# german shepherd cross huskey??



## joejeans23 (May 27, 2016)

Hi all, 

I am new to the forum. I have just adopted what i think is a German shepherd mix with huskey however i am not sure. I have done some research and my dog seems to have the appearance of a GSD but would like to know what you guys think.

The dog is 6 months old and from a rescue shelter. the ears are not up either and not sure whether i should tape them up or not.

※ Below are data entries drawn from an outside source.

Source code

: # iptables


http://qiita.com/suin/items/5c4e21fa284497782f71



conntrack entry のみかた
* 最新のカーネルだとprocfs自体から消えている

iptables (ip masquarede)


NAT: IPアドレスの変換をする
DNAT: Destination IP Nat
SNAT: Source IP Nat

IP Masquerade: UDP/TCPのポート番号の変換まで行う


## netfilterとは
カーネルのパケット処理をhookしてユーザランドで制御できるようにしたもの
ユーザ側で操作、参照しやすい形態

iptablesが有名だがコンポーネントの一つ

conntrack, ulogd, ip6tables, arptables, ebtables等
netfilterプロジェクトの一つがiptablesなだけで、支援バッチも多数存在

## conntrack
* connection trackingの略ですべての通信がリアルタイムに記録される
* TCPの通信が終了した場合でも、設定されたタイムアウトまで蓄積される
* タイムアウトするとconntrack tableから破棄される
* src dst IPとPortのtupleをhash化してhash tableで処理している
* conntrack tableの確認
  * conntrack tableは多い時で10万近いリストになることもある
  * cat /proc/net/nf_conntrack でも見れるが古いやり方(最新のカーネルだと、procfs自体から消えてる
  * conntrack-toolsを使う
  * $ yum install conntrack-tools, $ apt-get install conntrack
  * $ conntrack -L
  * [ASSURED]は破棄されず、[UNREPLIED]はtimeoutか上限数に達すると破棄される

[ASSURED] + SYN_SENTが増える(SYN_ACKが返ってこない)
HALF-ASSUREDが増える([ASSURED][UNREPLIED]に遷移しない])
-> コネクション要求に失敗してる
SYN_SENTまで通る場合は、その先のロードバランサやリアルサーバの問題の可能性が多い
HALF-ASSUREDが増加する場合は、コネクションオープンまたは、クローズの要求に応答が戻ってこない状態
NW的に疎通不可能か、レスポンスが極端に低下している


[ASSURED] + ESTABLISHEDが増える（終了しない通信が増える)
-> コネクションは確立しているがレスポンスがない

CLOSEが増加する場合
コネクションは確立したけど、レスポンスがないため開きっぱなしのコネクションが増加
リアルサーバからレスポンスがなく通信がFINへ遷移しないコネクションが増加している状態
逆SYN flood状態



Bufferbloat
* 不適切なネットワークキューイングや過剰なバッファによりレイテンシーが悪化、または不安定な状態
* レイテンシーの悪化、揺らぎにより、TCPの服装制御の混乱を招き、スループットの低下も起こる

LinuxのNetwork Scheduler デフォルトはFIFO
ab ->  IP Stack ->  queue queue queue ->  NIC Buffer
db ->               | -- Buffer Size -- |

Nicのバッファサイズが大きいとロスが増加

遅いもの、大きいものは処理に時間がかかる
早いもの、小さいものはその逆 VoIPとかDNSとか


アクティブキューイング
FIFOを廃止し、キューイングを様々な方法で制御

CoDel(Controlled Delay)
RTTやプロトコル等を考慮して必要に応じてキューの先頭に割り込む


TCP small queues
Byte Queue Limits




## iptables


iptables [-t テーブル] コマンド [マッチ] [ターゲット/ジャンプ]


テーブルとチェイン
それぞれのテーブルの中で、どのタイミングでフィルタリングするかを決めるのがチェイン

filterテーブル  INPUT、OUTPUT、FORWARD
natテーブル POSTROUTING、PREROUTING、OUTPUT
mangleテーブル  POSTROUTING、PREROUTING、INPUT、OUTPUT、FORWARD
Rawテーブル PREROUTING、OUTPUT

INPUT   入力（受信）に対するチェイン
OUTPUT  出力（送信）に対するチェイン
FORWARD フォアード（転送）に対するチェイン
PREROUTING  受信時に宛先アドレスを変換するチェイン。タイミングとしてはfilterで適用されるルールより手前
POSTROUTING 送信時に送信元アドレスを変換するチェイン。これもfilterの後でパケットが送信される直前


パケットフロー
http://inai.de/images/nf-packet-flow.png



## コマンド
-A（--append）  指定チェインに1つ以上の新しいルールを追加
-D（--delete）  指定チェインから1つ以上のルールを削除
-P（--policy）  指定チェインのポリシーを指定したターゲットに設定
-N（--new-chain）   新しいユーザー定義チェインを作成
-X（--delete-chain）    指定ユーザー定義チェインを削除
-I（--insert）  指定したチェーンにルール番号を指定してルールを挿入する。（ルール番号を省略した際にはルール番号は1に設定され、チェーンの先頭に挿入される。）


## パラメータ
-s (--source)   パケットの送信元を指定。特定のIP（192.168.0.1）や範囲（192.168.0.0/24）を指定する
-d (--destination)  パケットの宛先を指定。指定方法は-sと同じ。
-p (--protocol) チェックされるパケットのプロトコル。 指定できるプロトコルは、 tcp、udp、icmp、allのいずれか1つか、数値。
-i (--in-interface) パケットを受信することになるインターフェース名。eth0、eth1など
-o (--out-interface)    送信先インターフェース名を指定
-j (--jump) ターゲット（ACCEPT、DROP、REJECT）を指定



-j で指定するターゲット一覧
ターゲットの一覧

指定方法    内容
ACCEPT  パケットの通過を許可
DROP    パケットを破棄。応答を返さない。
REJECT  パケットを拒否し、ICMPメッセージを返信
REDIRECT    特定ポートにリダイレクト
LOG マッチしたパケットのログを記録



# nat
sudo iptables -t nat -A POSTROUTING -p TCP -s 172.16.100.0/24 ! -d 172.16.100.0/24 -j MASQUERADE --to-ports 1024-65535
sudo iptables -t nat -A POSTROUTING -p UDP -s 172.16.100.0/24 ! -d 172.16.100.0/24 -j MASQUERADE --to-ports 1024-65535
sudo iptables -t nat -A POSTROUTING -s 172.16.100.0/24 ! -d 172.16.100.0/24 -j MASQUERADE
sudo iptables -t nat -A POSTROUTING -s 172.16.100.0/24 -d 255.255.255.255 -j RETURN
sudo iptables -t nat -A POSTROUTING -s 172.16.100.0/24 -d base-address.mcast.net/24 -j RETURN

Any help would be much appreciated. 

Many thanks


----------



## Hineni7 (Nov 8, 2014)

Very cute dog, congratulations! I don't think with the shape of the ears they will likely fully stand.. The eyes are the only husky part I see, although a mix can look very different with each puppy.. Adorable!


----------



## MineAreWorkingline (May 2, 2015)

Gorgeous! How old?


----------



## Hineni7 (Nov 8, 2014)

6mos old


----------



## MineAreWorkingline (May 2, 2015)

My bad!

I don't know, with ears like that and blue eyes, maybe some Catahoula Leopard Dog?


----------



## joejeans23 (May 27, 2016)

so would you say it is a german shepherd?
if taping the ears wont work then what would my other option be?

Also, she seems to be very small/skinny for 6 months hence why i am concerned that she may not be GSD.


----------



## DutchKarin (Nov 23, 2013)

Those ears are not going to stand up. Taping only works if their is a slight weakness in an ear that was going to stand up. Taping won't work if the ears were never meant to stand. They look hound-like to me. Your other options is to enjoy the dog for what he is and love on him lots.


----------



## MineAreWorkingline (May 2, 2015)

I say she look mixed GSD. How much does she weigh? She looks good in the pictures.

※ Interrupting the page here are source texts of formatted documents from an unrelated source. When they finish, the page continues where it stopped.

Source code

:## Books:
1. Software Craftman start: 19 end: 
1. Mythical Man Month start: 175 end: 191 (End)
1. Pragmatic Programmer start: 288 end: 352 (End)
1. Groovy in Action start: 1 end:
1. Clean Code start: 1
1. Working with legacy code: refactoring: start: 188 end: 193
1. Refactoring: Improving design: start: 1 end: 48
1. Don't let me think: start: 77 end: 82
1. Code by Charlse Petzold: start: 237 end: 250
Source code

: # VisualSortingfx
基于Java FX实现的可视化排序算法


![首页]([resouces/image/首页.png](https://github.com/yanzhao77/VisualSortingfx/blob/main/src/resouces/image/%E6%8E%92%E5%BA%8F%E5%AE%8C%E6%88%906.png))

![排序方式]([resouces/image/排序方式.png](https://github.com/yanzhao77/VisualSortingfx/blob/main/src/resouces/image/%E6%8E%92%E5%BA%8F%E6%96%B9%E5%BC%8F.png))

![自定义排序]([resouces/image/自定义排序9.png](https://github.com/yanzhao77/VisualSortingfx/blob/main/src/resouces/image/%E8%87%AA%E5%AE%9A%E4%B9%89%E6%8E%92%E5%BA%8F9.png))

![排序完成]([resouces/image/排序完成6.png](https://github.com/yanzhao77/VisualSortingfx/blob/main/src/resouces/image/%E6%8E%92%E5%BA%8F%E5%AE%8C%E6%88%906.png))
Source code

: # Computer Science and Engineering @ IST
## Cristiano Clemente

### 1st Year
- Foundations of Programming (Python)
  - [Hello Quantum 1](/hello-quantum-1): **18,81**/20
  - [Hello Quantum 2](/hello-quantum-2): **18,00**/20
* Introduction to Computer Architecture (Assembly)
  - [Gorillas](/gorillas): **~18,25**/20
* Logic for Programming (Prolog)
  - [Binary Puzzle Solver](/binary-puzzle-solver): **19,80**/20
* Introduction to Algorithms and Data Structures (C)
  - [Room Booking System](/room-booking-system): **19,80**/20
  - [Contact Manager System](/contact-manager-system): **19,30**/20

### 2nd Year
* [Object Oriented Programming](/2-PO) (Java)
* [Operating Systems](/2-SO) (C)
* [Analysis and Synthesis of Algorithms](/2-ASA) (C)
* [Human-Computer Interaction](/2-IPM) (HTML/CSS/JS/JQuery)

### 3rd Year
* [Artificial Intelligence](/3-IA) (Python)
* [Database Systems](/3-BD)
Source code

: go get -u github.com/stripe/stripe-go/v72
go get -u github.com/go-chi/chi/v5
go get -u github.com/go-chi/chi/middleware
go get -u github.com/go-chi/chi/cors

It won't hurt to try taping the ears, but don't get your hopes up. Then again, you never know.


----------



## Hineni7 (Nov 8, 2014)

Does look like gsd is in his blood, but what the mix is I don't know and is what is making the ears floppy.. But looks don't make the dog  You have a lovely, potentially fiercely loyal and intelligent puppy longing to be your best friend.. How cool is that?! I do think some weight could be added, but leaner then heavier during growth is better..


----------



## joejeans23 (May 27, 2016)

please dont mis-understand me. I love the dog and whatever the outcome i will still be happy with her! she is really intelligent and after 2 days with her i am walking her on the beach without a lead and taking her for swims and she never leaves my side. I can see that we will be getting along just fine .
I am just asking for your opinions regarding the ears, the weight and breed as i thought who better to ask than GSD owners.
All i want to know is what options i have.


----------



## Hineni7 (Nov 8, 2014)

Good to know!  Some people can get caught up in the looks and forget that what is inside is more important.. So happy to hear you are bonding with her so quickly.. As she matures, you might see traits of the other breeds come out in her.. I have a gsd/malamute cross and while he has gsd traits in some things I also clearly see the malamute traits as well... What are you naming her?


----------



## MineAreWorkingline (May 2, 2015)

This was my boy at a little over six months, I did not tape but they came up.


----------



## T-Bone'sMamma (Mar 3, 2012)

Another vote for Catahoula/GSD and ears that will not stand. 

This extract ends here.